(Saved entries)
*** Begin section ***

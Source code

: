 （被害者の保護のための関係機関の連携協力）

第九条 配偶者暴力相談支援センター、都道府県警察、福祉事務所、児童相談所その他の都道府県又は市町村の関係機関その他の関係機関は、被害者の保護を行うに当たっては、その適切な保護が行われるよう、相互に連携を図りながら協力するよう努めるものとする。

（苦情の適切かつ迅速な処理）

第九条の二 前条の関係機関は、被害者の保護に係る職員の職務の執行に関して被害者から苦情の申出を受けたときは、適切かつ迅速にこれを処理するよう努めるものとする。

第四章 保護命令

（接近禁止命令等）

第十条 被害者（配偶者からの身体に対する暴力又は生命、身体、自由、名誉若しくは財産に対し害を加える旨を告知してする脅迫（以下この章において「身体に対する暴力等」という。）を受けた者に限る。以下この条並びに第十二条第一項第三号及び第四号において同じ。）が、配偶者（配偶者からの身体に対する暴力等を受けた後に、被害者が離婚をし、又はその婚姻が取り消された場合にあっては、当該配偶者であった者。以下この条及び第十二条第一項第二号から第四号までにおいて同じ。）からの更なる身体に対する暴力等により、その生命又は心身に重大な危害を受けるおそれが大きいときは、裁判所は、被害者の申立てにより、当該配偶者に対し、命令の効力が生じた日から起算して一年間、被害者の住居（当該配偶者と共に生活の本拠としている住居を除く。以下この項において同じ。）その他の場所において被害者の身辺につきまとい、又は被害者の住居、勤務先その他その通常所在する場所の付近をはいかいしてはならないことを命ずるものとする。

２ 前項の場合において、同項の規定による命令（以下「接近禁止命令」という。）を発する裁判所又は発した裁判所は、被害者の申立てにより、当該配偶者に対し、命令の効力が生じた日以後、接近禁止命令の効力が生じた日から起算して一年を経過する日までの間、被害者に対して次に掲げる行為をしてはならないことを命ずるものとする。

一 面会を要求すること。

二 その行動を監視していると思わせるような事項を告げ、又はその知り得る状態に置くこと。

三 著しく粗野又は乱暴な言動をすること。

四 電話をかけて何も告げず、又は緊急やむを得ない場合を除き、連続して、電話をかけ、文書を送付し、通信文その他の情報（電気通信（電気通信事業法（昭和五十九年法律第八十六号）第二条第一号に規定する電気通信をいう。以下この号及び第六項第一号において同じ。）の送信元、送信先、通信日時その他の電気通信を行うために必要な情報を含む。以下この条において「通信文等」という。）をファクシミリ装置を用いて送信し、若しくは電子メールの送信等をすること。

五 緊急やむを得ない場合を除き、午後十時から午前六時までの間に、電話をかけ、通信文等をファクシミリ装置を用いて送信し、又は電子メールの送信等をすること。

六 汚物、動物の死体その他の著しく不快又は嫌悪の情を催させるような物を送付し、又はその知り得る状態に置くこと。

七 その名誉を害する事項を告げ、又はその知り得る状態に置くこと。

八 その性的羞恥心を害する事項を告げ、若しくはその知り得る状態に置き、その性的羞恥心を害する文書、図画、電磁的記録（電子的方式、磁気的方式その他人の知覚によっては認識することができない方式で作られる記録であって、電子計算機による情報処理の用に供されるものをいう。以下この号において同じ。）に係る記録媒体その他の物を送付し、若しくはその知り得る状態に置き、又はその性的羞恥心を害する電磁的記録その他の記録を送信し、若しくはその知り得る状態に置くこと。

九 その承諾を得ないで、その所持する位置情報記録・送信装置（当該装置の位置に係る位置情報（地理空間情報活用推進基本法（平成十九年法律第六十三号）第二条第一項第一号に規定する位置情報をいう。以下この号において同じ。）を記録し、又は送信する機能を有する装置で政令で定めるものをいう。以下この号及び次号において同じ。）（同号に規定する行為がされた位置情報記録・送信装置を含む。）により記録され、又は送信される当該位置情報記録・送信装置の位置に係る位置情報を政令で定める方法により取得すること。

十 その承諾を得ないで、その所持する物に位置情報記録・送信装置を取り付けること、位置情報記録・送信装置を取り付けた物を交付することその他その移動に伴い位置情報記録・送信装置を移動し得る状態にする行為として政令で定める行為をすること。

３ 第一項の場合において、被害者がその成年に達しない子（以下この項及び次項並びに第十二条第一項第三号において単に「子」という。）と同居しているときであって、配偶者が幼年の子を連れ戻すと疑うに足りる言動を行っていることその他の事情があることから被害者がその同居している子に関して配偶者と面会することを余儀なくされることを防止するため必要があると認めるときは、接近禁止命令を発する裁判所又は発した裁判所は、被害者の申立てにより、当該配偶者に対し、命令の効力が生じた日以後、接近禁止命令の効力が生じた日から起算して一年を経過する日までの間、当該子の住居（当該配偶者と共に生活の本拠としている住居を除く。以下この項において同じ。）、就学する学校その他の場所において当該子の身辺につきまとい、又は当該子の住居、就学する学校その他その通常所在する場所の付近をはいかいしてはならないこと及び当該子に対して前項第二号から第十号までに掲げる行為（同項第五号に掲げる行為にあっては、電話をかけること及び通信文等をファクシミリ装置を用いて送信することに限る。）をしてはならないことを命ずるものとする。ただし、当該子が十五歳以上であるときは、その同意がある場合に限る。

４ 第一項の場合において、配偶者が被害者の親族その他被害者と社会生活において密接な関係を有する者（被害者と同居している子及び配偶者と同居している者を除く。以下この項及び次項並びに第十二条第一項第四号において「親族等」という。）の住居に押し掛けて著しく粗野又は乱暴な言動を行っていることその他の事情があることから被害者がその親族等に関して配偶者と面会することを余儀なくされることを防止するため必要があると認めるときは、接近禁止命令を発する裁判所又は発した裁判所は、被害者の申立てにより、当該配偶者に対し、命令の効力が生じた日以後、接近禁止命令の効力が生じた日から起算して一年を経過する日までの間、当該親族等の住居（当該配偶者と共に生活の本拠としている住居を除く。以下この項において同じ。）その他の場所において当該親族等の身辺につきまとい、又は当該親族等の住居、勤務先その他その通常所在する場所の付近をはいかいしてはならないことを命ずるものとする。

*** End section ***

● PROBLEM TO WORK ON: Please copy the lines in the records above between the one holding "九 その承諾を得ないで、その" and the one holding "十 その承諾を得ないで、その", inclusive, exactly and with no other line.

● ANSWER SPACE:
九 その承諾を得ないで、その所持する位置情報記録・送信装置（当該装置の位置に係る位置情報（地理空間情報活用推進基本法（平成十九年法律第六十三号）第二条第一項第一号に規定する位置情報をいう。以下この号において同じ。）を記録し、又は送信する機能を有する装置で政令で定めるものをいう。以下この号及び次号において同じ。）（同号に規定する行為がされた位置情報記録・送信装置を含む。）により記録され、又は送信される当該位置情報記録・送信装置の位置に係る位置情報を政令で定める方法により取得すること。

十 その承諾を得ないで、その所持する物に位置情報記録・送信装置を取り付けること、位置情報記録・送信装置を取り付けた物を交付することその他その移動に伴い位置情報記録・送信装置を移動し得る状態にする行為として政令で定める行為をすること。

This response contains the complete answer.